Every line from the one containing "execute controlul unicității;" to the one containing "epuizare* este activ." in the records below, both included, must be set down exactly, and no other line.

═════ Material for this task ═════

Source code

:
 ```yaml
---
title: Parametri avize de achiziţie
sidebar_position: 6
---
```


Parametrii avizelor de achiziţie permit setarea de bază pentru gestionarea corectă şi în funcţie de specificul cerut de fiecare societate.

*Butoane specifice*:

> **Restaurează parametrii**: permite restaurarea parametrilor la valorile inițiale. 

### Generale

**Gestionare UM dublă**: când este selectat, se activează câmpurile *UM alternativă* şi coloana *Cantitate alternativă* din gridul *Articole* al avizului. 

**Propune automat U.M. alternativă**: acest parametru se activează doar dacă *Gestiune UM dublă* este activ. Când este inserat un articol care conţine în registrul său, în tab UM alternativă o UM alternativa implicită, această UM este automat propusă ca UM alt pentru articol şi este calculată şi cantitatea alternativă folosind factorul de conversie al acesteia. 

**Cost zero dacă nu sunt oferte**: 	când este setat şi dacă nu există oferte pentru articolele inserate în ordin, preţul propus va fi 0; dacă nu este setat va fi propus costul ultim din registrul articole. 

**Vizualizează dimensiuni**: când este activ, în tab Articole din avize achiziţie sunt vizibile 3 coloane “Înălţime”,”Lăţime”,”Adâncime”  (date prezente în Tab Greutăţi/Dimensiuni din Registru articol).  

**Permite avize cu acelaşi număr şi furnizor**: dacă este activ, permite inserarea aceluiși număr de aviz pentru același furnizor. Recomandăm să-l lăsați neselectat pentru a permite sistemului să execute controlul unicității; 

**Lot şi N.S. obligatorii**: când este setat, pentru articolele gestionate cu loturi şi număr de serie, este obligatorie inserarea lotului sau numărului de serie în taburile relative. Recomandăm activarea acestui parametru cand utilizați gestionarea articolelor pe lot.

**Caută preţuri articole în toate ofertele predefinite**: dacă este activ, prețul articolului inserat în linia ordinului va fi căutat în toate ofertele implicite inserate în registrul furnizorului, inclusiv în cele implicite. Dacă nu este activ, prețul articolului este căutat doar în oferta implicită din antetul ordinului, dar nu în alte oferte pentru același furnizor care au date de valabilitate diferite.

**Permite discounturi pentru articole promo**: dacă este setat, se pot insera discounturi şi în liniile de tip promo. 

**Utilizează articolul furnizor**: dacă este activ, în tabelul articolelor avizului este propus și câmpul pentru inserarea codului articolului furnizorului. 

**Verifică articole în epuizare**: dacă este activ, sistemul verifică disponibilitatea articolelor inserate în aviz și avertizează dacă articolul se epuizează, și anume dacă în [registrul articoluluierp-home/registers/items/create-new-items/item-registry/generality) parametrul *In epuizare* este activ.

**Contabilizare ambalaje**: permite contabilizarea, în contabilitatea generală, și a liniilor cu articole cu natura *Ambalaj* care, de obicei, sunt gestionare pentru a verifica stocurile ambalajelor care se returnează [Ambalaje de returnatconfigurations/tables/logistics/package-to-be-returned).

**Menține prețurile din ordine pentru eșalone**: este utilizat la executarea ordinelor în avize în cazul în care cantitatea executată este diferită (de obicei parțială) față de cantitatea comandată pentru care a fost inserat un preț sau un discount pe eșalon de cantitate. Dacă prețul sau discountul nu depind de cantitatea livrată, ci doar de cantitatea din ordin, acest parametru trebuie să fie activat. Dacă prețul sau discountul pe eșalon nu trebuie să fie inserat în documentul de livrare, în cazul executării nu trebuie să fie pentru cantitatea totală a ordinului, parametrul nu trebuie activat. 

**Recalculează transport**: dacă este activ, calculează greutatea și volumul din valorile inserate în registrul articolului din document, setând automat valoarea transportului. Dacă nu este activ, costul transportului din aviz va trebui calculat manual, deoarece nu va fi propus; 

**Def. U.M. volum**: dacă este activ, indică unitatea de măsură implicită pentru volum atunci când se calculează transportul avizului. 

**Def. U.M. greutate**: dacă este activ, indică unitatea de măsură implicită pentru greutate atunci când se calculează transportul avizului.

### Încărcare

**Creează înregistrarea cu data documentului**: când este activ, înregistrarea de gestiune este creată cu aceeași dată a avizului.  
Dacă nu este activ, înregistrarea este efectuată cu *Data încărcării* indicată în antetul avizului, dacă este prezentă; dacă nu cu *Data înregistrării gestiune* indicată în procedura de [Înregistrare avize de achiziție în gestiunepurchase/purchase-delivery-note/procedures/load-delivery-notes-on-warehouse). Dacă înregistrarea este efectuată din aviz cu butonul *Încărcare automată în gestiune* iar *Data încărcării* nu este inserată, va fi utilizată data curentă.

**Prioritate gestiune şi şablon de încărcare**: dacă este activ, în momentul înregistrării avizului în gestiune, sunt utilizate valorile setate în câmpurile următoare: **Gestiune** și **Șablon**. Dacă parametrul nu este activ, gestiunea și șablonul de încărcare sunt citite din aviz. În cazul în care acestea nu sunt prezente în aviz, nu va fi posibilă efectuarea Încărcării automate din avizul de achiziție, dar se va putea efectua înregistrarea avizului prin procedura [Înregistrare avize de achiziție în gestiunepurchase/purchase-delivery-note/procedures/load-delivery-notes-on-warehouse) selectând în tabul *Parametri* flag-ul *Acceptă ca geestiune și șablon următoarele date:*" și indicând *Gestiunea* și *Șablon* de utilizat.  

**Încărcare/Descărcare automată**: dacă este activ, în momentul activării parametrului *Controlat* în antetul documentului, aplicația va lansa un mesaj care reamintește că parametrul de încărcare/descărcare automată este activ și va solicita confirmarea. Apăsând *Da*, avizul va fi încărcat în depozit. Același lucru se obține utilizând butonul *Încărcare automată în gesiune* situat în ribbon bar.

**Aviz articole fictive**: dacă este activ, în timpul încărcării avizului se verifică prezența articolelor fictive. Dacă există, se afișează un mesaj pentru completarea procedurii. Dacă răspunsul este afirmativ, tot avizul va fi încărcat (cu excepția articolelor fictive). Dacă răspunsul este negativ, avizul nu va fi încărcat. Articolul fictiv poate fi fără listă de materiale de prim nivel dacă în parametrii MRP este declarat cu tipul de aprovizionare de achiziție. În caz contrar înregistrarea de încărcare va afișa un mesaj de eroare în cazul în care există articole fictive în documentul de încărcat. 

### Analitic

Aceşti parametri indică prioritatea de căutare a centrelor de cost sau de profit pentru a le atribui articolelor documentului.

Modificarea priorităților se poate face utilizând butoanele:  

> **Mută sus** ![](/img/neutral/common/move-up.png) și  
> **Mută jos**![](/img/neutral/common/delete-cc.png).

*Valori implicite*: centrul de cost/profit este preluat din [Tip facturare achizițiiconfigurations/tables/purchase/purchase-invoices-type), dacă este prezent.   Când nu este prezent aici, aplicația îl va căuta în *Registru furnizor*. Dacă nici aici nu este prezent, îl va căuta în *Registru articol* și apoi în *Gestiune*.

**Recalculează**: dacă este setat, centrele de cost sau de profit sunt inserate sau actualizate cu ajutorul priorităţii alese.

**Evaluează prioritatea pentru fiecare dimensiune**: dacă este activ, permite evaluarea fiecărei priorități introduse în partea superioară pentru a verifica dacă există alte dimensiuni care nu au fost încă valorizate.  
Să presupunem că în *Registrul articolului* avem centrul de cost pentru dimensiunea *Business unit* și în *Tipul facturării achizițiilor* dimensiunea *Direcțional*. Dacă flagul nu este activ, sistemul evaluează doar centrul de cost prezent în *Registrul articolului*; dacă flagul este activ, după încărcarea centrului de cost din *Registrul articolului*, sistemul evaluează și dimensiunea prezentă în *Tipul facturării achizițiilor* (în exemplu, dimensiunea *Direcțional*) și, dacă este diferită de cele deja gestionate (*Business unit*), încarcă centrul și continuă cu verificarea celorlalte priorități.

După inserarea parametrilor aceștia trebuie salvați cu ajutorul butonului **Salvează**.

═════

Task answer:
**Permite avize cu acelaşi număr şi furnizor**: dacă este activ, permite inserarea aceluiși număr de aviz pentru același furnizor. Recomandăm să-l lăsați neselectat pentru a permite sistemului să execute controlul unicității; 

**Lot şi N.S. obligatorii**: când este setat, pentru articolele gestionate cu loturi şi număr de serie, este obligatorie inserarea lotului sau numărului de serie în taburile relative. Recomandăm activarea acestui parametru cand utilizați gestionarea articolelor pe lot.

**Caută preţuri articole în toate ofertele predefinite**: dacă este activ, prețul articolului inserat în linia ordinului va fi căutat în toate ofertele implicite inserate în registrul furnizorului, inclusiv în cele implicite. Dacă nu este activ, prețul articolului este căutat doar în oferta implicită din antetul ordinului, dar nu în alte oferte pentru același furnizor care au date de valabilitate diferite.

**Permite discounturi pentru articole promo**: dacă este setat, se pot insera discounturi şi în liniile de tip promo. 

**Utilizează articolul furnizor**: dacă este activ, în tabelul articolelor avizului este propus și câmpul pentru inserarea codului articolului furnizorului. 

**Verifică articole în epuizare**: dacă este activ, sistemul verifică disponibilitatea articolelor inserate în aviz și avertizează dacă articolul se epuizează, și anume dacă în [registrul articoluluierp-home/registers/items/create-new-items/item-registry/generality) parametrul *In epuizare* este activ.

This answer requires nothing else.